Ok, degeneracy in education facilitated by technology. It is clear that she learned very little while there because technology made it possible for her to cheat. Technology is then depriving this person of the education that they are paying for. If learning is not taking place can it still be said to be education?

4 comments:

Hilary S said...

This is absolutely a good example of degeneracy in education caused by technology. In these types of classes it would be very hard for a Prof to have control and be able to watch all students. This then brings up the question of how could the Prof or university ever be able to get this type of cheating under control? Is that even a possibility?

This is by no means is learning in education. The only thing that this student has learned is how to cheat in the future. Although this particular student claims that she will never cheat again, who is to say that the rest of the class will not. The type of message that this is sending to first year students is that they will be able to cheat in university to get by. I do not believe that this is the type of message that SFU wants to convey.

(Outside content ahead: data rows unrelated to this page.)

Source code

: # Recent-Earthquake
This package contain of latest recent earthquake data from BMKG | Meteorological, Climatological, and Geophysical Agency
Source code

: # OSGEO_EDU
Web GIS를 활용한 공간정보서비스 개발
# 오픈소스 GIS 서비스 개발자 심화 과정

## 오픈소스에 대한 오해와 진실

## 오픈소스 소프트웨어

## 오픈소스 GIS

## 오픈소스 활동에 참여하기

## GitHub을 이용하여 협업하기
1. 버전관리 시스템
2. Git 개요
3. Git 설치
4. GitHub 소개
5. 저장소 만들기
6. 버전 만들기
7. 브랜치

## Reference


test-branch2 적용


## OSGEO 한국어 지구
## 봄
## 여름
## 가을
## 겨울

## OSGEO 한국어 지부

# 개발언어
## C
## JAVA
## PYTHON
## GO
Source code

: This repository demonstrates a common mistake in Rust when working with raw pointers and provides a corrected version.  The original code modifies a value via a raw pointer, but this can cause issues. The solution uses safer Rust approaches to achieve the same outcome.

The student interviewed also brought up a very valid point about how at the end when her final came along, she was stuck because cheating the whole time did not allow her to learn. She simply walked away with a passing grade (by paying someone to do the final) and no understanding of the content of the course. This issue brings into light the fact that cheating will also contribute to degeneracy in our society. If our university students all cheat their way through school and graduate with little knowledge, where will they end up in the work force? In society in general? Will they be able to get a job and positively contribute to society since they will not possess the skills and knowledge required in their field, or probably any other field?

K. Larson said...

I agree with Hilary, this is a good example of degeneracy in education. However, I can't say he/she didn't learn anything. Technology not only hampered his/her ability to learn the material he/she should have, it taught her/him how to be more morally corrupt. In essence, it made this student's move towards ethical degeneration far simpler. Since cheating was so easy in this instance, what is to stop the student from 'cheating' in the real word?

Kristina

Anonymous said...

I'm not sure if I can agree that this is degeneracy in education per se. You make the argument that technology is depriving her from the good education she paid for, and yet, to put the onus largely on technology is unfair. Technology made it easier to cheat, that does not seem worth disputing. However, to say technology "deprived" her of education is untrue. She deprived herself of education by not taking the oppurtunity to excercise her brain and instead choosing to cheat.

As for your question, if learning is not taking place can it still be said to be education? I think this is a very difficult question that deserves a subtle answer. Education is still being offered. But if there are means to get the slip of paper or three credits that denote education and the recipient does not learn, then she is not taking advantage of education. Perhaps, however, education has failed in this case because we have not been instilled with a proper respect of knowledge and education. This lack of respect touches on what Kristina has brought up in her post "The Decline of the Book Review: A Harbinger of Complete Degeneracy" and it seems the solution is to instill this respect of education during childhood. Then, if one is presented with a method of cheating that is " so easy", she will choose to do the work and get the education.

Jessica Cole said...

I think this is most definitely an example of the degeneration of education. Whether he/she wanted to learn and take in anything she was learning or not, he/she enrolled in the course, and that is one less person who potentially wants to be in the course whose spot was taken. If that isn't a degeration in education, I don't know what is.